On initial presentation to our unit, she was grossly cushingoid (weight 80 kg) and still complained of numbness in her foot, fatigue, and myalgia. She was started on weekly cyclophosphamide infusions (1 g), the first three infusions with methylprednisolone. Despite weekly cyclophosphamide infusions the neutrophil count remained above 3.5 × 109/l so we were able to increase the cyclophosphamide dose to 1.25 g weekly and then 1.5 g weekly, which brought the pre-treatment neutrophil count down to 1.9 × 109/l. However, all attempts to reduce the prednisolone dose to 5 mg daily precipitated a flare of disease with recurrent rash, fatigue, and neuropathy. After 12 months on pulse cyclophosphamide (total dose 44.75 g) she was still requiring oral prednisolone to control the rash, fatigue, neuropathy, and eosinophilia and her asthma had again deteriorated. The cyclophosphamide was therefore stopped and she was immediately given cyclosporin (Neoral, Sandoz) 150 mg 12 hourly (3.5 mg/kg per day) giving trough blood values of 117 ng/ml. At the time of writing, she has been receiving this treatment for five months, has been asymptomatic from CSS and her asthma since starting the cyclosporin and managed to reduce and stop oral prednisolone without recurrence of symptoms for the first time in 2.5 years. The only side effects experienced are the “burning” sensation in her hands and feet and intermittent mild nausea.
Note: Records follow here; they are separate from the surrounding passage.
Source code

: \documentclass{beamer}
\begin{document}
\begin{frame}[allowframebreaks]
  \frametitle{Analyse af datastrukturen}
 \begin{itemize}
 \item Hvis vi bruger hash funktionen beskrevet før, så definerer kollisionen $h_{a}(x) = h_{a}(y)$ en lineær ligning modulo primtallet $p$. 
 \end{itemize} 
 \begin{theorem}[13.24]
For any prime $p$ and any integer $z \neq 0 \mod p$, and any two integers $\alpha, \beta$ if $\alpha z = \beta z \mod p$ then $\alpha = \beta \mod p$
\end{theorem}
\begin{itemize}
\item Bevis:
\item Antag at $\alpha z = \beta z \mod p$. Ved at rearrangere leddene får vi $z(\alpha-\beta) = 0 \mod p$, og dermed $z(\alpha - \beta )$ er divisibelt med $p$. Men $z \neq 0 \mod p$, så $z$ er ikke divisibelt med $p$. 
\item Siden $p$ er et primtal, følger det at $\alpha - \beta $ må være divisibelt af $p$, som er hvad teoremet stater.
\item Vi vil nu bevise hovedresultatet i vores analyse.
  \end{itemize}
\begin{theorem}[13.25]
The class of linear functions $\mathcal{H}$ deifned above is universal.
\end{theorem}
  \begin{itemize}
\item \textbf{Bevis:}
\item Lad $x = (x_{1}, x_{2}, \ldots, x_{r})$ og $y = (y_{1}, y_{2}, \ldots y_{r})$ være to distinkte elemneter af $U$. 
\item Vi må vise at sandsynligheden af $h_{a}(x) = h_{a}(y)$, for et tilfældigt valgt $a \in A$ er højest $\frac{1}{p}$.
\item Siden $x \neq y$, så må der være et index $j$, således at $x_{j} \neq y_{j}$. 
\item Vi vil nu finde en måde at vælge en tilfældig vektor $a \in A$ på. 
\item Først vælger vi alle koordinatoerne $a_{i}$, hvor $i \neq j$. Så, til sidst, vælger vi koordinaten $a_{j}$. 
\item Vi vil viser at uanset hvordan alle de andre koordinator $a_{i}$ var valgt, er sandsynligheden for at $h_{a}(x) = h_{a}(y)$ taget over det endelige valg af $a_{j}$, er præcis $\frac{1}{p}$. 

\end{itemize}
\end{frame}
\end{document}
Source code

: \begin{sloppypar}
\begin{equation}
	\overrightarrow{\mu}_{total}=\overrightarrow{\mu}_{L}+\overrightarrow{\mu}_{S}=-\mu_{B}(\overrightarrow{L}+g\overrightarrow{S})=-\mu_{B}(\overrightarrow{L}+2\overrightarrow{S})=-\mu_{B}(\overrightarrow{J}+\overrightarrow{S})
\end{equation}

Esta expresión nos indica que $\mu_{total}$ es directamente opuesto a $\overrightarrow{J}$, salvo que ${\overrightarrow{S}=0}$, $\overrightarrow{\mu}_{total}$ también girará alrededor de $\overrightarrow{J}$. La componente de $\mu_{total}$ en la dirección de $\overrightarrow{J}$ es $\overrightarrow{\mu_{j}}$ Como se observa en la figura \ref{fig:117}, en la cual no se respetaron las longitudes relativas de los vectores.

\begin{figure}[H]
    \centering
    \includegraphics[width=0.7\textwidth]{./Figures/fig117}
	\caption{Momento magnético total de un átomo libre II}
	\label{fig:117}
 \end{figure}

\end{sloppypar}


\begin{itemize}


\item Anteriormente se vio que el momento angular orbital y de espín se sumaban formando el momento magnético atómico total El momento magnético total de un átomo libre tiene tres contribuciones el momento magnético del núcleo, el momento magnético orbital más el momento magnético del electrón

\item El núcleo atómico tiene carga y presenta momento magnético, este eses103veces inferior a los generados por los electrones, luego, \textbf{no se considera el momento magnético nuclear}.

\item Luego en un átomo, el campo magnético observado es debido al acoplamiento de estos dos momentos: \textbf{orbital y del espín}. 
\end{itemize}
To our knowledge, this is the first report of severe CSS being treated with cyclosporin. Despite 44.75 g cyclophosphamide in 12 months our patient’s disease flared each time the oral prednisolone dose was reduced. Clearly, in this patient corticosteroids and pulse cyclophosphamide therapy failed to control the disease although these remain the drugs of choice in severe CSS. Plasma exchange and interferon γ have been used separately in resistant cases of CSS but the role of these treatments are still being evaluated.2 3 There are a few reports of cyclosporin used in Wegener’s granulomatosis with response in doses 5–10 mg/kg per day.3 Promising results have recently been seen with cyclosporin in the treatment of corticosteroid resistant asthma although larger controlled studies are still awaited.4Troublesome residual asthma in CSS may necessitate continuing oral prednisolone even when the vasculitic disease has abated.5Cyclosporin therefore, may be a useful treatment in cases of resistant CSS controlling both the vasculitic process and the residual asthma.